Lompat ke isi utama

Berita

Sentra Gakkumdu Kaltim Memastikan Kesiapan Sentra Gakkumdu Kutai Kartanegara Terhadap Penanganan Pelanggaran Pidana Pemilu 2024

Sentra Gakkumdu Kaltim Memastikan Kesiapan Sentra Gakkumdu Kutai Kartanegara Terhadap Penanganan Pelanggaran Pidana Pemilu 2024

KUKAR, Bawaslu Kaltim - Bersama Sentra Penegakan Hukum Terpadu yang selanjutnya disebut GAKKUMDU Kaltim, Bawaslu Kaltim melakukan monitoring dan evaluasi terkait Kesiapan personil-personil Sentra Gakkumdu Kabupaten Kutai Kartanegara terhadap penanganan pelanggaran pidana pemilu pada tahapan pemilu serentak tahun 2024. Kamis, (30/03/2023)

Pada kegiatan tersebut, Ketua Bawaslu Kutai Kartanegara Muhammad Rahman menyampaikan sambutan dan rasa terimakasihnya kepada Gakkumdu dari Unsur Kepolisian yang dalam hal ini diwakili oleh PANIT I SUBDIT  KAMNEG DITRESKRIMUM Polda Kaltim IPTU Rustam, Gakkumdu dari Unsur Kejaksaan dalam hal ini diwakili oleh Koordinator Bidang Pidum Kejati Kaltim Evi Hasibuan dan dari unsur Bawaslu Provinsi Kalimantan Timur dihadiri oleh Ketua Bawaslu Kaltim Hari Dermanto.

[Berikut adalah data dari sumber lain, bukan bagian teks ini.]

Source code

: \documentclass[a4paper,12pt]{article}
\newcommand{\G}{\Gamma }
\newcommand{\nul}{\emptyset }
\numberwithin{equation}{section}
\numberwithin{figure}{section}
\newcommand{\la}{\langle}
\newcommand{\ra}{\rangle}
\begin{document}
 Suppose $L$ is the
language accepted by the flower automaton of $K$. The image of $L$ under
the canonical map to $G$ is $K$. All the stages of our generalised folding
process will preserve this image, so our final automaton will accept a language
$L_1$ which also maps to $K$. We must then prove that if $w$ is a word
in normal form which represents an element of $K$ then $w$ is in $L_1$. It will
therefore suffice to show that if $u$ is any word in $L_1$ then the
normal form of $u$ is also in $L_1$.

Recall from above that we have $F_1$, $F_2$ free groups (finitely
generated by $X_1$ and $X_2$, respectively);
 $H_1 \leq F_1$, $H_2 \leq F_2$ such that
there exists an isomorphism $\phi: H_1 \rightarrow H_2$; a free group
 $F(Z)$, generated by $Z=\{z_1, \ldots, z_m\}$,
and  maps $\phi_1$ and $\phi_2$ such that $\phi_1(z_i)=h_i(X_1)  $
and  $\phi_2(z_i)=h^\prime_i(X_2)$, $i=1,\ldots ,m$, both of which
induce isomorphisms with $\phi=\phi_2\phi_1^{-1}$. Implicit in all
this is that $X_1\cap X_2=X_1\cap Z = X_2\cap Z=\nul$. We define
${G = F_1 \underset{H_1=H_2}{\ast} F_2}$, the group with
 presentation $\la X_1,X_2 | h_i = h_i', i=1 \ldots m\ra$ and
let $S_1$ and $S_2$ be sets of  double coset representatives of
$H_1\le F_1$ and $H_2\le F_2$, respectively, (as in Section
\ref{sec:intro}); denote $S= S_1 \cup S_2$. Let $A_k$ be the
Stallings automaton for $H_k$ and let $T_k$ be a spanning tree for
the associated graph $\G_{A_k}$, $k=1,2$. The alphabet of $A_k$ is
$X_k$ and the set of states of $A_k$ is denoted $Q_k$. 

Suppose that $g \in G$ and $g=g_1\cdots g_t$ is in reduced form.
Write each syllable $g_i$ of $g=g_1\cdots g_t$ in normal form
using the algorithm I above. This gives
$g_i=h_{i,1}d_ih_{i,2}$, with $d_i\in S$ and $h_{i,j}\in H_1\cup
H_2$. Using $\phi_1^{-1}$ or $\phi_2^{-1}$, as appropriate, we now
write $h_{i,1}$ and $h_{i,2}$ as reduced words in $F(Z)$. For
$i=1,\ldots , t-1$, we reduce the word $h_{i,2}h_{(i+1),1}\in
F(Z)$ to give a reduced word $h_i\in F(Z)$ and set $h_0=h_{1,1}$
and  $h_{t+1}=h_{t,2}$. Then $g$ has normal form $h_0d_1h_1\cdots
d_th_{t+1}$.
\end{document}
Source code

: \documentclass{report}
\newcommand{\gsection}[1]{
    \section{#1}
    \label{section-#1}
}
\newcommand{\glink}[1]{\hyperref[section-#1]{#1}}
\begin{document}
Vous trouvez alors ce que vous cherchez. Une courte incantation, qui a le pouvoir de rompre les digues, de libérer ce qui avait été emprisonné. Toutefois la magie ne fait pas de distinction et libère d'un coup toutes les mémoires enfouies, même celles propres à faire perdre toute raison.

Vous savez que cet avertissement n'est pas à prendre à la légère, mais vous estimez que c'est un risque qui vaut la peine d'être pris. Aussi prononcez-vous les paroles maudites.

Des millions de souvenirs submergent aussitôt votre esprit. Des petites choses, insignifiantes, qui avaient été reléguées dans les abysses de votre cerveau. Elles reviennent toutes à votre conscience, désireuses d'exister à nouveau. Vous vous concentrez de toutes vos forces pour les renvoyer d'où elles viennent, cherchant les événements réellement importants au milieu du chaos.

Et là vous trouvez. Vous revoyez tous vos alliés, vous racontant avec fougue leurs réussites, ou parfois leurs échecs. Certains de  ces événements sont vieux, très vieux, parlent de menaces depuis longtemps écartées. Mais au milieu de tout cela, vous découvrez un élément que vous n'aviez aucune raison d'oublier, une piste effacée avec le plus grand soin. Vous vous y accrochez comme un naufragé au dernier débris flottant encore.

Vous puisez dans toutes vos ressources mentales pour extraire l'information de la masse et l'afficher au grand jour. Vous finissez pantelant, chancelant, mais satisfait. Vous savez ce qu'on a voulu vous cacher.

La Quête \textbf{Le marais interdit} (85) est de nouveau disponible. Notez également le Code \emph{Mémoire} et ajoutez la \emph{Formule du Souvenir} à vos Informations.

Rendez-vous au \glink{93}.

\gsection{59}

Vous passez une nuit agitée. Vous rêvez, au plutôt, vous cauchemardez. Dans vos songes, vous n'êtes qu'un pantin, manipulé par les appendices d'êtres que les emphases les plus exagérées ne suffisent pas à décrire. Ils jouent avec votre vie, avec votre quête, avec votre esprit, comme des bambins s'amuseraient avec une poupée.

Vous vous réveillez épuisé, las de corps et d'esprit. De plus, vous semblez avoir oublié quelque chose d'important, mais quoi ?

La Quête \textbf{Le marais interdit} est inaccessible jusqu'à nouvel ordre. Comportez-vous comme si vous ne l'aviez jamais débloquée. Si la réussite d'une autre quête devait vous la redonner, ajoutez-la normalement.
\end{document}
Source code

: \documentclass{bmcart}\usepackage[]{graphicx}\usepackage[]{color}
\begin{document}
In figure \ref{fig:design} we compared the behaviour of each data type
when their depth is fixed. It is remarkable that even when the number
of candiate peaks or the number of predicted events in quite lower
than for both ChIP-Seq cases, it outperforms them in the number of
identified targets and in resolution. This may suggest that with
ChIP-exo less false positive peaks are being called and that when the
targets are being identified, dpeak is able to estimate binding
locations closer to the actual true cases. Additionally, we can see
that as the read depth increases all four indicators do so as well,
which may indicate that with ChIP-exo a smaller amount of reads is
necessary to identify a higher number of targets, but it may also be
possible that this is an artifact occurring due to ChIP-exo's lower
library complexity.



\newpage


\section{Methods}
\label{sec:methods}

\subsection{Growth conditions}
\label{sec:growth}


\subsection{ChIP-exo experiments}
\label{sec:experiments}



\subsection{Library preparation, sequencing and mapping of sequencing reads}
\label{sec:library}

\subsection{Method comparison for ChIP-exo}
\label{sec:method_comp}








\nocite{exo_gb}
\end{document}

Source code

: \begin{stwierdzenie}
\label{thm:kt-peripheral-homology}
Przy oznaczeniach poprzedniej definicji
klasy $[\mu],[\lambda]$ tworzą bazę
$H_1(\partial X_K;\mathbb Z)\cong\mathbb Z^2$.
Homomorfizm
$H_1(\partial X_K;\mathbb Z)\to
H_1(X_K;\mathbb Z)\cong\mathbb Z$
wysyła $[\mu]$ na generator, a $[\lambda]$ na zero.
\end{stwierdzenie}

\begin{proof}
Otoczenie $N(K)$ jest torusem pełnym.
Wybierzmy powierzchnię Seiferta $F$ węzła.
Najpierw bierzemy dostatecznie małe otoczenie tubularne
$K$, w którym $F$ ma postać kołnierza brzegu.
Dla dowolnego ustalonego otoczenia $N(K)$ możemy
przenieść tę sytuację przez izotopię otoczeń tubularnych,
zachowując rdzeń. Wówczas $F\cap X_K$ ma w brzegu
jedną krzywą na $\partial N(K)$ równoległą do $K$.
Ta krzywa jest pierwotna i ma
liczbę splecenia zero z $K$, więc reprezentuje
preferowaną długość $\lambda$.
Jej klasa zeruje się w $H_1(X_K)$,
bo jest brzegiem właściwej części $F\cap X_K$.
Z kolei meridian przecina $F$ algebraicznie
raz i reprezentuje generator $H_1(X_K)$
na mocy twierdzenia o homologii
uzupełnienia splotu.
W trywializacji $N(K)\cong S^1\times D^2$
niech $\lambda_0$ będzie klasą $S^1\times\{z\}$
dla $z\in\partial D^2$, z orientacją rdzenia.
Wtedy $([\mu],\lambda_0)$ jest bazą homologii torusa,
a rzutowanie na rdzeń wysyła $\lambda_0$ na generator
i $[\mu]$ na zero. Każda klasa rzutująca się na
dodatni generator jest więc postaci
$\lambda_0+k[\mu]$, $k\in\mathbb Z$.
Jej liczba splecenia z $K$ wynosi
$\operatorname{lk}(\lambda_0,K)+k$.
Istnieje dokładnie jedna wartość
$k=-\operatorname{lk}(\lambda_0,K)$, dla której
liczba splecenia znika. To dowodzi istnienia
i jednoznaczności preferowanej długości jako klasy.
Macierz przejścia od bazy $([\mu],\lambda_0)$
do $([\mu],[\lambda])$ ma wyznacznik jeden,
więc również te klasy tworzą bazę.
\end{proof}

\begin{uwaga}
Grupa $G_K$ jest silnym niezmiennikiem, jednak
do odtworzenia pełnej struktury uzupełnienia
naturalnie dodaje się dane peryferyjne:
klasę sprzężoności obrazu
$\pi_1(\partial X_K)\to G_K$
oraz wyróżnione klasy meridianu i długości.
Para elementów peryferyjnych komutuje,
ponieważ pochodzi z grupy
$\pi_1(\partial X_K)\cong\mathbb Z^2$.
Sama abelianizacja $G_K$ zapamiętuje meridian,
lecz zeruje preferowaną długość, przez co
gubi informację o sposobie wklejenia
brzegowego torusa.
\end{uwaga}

Kegiatan tersebut tidak hanya dihadiri oleh Anggota Bawaslu Kutai Kartanegara, tetapi dihadiri juga oleh Anggota Sentra Gakkumdu dari unsur Polres dan Kejari Kutai Kartanegara.

Secara singkat, Hari Dermanto menyampaikan terkait pelaksanaan pemilu 2024 yang saat ini berada pada tahapan pencalonan, dimana akan ada rangkaian panjang dimulai dengan pencalonan DPD, pencalonan DPRD hingga Pencalonan pasangan calon presiden, dalam rentang perjalanan proses tersebut ada beberapa potensi pelanggaran pidana, seperti pencatutan nama, penggunaan dokumen palsu/keterangan palsu, itu momen dimana kita rutin bertemu untuk menajamkan pemikiran.

"Penegakan hukum yg baik pada pemilu mempengaruhi kualitas pemilu sehingga melahirkan pemimpin-pemimpin yang baik," ucapnya.

Selanjutnya, Evi Hasibuan menyampaikan Gakkumdu merupakan tempat untuk menyatukan presepsi dalam penegakan hukum pemilu kejaksaan pada prinsipnya memandang suatu tindak pidana dari syarat materil dan syarat formil, syarat materil perbuatan yang dilarang, sepanjang tidak dilarang bearti diperbolehkan.

Pada kesempatan yang sama IPTU Rustam menyampaikan, yang pada intinya menyampaikan terhadap dugaan pelanggaran tindak pidana pemilu seluruh unsur dalam Gakkumdu yakni Bawaslu, Kepolisian dan Kejaksaan untuk membahas bersama-sama sejak awal dalam pembahasan pertama, personil pun harus jeli dan cermat pada saat melakukan pembahasan pertama dengan seluruh personil Gakkumdu mengingat sangat pendek waktu yang dimiliki dalam pelaksanaan penyelidikan, penyidikan hingga penuntutan.

Selanjutnya, kegiatan pada hari itu dilanjutkan dengan verifikasi kesediaan sarana dan prasarana yang diperlukan dalam proses penanganan pelanggaran tindak pidana pemilu seperti ruang klarifikasi, ruang penerimaan laporan, ruang sentra Gakkumdu Kutai Kartanegara.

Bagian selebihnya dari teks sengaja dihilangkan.